We talked with Jones about how design and business can speak a common language as well as the guiding principles he uses to inspire his design teams.
Do you view your work more in terms of creating culture or creating value for business?
In essence the answer to this question is both…but they are somewhat sequential. My experience has been that first a corporate culture (the term I like to use is "design ecosystem") needs to be established. In its most basic sense, there needs to be an alignment between the vision for design at the leadership level and the values of the corporation with regard to design. As the ecosystem takes root, there is a foundation to create and execute outstanding design work with the data of increased share, margin, customer loyalty, etc. as a result. Any design leader needs to be able to successfully deliver both the right culture and the right value for design to be embedded meaningfully in the fabric of any enterprise
How do you translate the design process and its value for any audience unfamiliar with design?
In my world, any design process must be communicated in terms of business outcomes. Articulation of process without connecting that process to the "so what" becomes a very difficult and frustrating exchange between the designers and the "audience" they are working with. Benchmark data is often helpful in explaining design process, as is third party validation. The best approach is to employ a cause and effect model where the best possible design outcome can be linked back to a key process (or processes) which is (or are) shown to be instrumental to design leadership.
Is there a single guiding principle you use to lead your design teams?
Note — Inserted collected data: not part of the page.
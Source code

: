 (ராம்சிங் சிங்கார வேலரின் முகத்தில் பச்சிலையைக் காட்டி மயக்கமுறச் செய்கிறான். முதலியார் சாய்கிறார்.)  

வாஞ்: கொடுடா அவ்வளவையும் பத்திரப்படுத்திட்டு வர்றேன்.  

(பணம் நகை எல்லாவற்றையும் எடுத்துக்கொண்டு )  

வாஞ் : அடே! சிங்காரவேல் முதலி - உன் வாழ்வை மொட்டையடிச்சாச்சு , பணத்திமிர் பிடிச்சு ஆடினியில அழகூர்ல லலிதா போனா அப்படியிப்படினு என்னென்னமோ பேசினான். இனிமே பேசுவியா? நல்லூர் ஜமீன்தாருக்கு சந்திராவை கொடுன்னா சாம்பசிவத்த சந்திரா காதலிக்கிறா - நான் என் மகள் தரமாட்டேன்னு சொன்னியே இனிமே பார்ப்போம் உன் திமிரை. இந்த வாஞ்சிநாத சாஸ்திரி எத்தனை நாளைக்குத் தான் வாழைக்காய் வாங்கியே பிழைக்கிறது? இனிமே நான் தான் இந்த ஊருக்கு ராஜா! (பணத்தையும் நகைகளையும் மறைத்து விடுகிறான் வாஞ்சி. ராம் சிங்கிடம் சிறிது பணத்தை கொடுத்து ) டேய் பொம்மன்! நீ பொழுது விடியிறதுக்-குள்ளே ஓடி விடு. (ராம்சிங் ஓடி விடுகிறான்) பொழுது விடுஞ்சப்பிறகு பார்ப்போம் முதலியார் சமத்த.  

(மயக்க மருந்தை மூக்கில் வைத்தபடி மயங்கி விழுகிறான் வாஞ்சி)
I actually have three guiding principles I use to inspire any design team I have the privilege of leading:
1) Always structure a multi-disciplinary approach to design. Always create and build exceptional teams of talented people from areas such as industrial design, human factors, interaction design, graphics, studio engineering and virtual/physical prototyping.
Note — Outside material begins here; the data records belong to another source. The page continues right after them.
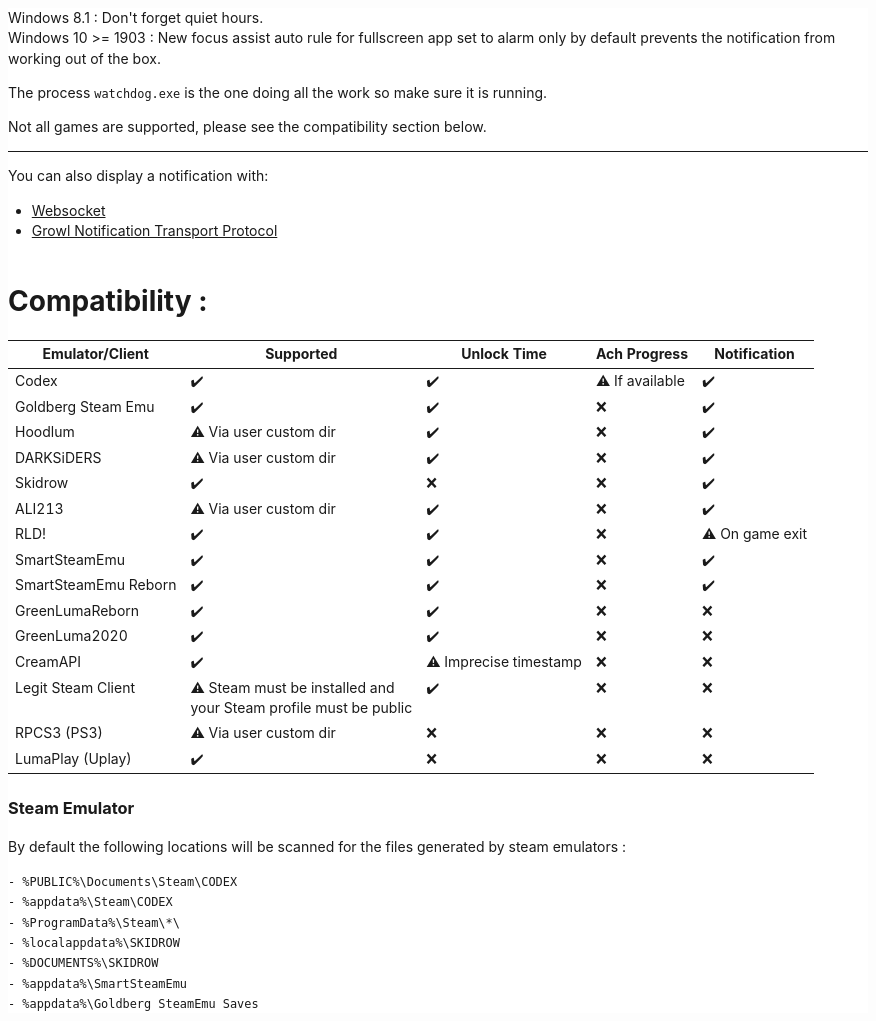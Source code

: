 Windows 8.1 : Don't forget quiet hours.<br />
Windows 10 >= 1903 : New focus assist auto rule for fullscreen app set to alarm only by default prevents the notification from working out of the box.

The process `watchdog.exe` is the one doing all the work so make sure it is running.

Not all games are supported, please see the compatibility section below.

<hr>

You can also display a notification with:
  - [Websocket](https://github.com/xan105/Achievement-Watcher#Websocket)
  - [Growl Notification Transport Protocol](https://github.com/xan105/Achievement-Watcher#GNTP)
  
Compatibility :
================

|Emulator/Client|Supported|Unlock Time|Ach Progress|Notification|
|--------|---------|-----------|------------|------------|
|Codex| ✔️ | ✔️ | ⚠️ If available | ✔️ |
|Goldberg Steam Emu| ✔️ | ✔️ | ❌ | ✔️ |
|Hoodlum| ⚠️ Via user custom dir| ✔️ | ❌ | ✔️
|DARKSiDERS| ⚠️ Via user custom dir| ✔️ | ❌ | ✔️
|Skidrow| ✔️ | ❌ | ❌ | ✔️ |
|ALI213| ⚠️ Via user custom dir | ✔️ | ❌ | ✔️ |
|RLD!| ✔️ | ✔️ | ❌ | ⚠️ On game exit
|SmartSteamEmu| ✔️ | ✔️ | ❌ | ✔️ |
|SmartSteamEmu Reborn| ✔️ | ✔️ | ❌ | ✔️ |
|GreenLumaReborn| ✔️ | ✔️ | ❌ | ❌ |
|GreenLuma2020| ✔️ | ✔️ | ❌ | ❌ |
|CreamAPI| ✔️ | ⚠️ Imprecise timestamp | ❌ | ❌ |
|Legit Steam Client| ⚠️ Steam must be installed and<br /> your Steam profile must be public | ✔️ | ❌ | ❌ | 
|RPCS3 (PS3) | ⚠️ Via user custom dir | ❌ | ❌ | ❌|  
|LumaPlay (Uplay) | ✔️ | ❌ | ❌ | ❌ |


### Steam Emulator
By default the following locations will be scanned for the files generated by steam emulators :
```
- %PUBLIC%\Documents\Steam\CODEX
- %appdata%\Steam\CODEX
- %ProgramData%\Steam\*\
- %localappdata%\SKIDROW
- %DOCUMENTS%\SKIDROW
- %appdata%\SmartSteamEmu
- %appdata%\Goldberg SteamEmu Saves
```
2) Once you have the team in place—get out of their way! The days of Raymond Lowey-type management where an uber designer makes every call is dead (thankfully). Any design leader
worth his/her salt needs to be able to set a high level direction and then support their team to the hilt.
3) Have fun! To be honest, most corporate design groups have had any sense of fun, adventure and wonderment beaten out of them. The job of any design leader is to balance the serious,
business-oriented nature of delivering all of the value that design brings, but for crying out loud, have a little bit of fun and spontaneity while doing it!
Is design getting a seat at the table on Masco’s Board of Directors?
In my instance, Masco Corp. has made the decision to have a direct voice for design at the executive leadership team level. This is a huge sign of progress for design in general and speaks to the commitment Masco is placing on design as a source of sustainable competitive advantage. I am honored to be the first ever chief design officer at the company, and it is a huge responsibility to ensure we deliver on that commitment. We must build the kind of design ecosystem that will enable us deliver products and services that deliver compelling, differentiated experiences and create customers for life.